Stored data entries

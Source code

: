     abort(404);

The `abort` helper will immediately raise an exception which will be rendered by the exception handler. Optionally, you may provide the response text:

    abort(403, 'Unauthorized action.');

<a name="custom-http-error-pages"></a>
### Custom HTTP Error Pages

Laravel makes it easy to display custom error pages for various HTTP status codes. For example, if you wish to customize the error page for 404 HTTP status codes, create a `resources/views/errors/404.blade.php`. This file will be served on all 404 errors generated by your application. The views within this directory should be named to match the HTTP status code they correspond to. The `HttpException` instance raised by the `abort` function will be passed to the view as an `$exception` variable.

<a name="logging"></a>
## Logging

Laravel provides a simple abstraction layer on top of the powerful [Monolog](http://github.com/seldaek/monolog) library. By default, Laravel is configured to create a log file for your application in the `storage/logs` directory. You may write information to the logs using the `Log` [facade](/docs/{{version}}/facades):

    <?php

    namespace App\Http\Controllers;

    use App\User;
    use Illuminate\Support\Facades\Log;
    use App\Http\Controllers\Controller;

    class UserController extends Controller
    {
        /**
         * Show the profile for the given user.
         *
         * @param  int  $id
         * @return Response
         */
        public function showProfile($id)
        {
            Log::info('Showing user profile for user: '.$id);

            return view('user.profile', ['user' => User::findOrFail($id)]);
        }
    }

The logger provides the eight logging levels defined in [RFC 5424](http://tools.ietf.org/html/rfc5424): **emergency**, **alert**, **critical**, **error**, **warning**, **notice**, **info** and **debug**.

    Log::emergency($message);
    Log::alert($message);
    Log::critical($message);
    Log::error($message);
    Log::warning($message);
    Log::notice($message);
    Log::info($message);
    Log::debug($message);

* Work required
Search the data for the word "alert" and copy each line where it appears.

* Solution to this exercise
The logger provides the eight logging levels defined in [RFC 5424](http://tools.ietf.org/html/rfc5424): **emergency**, **alert**, **critical**, **error**, **warning**, **notice**, **info** and **debug**.
    Log::alert($message);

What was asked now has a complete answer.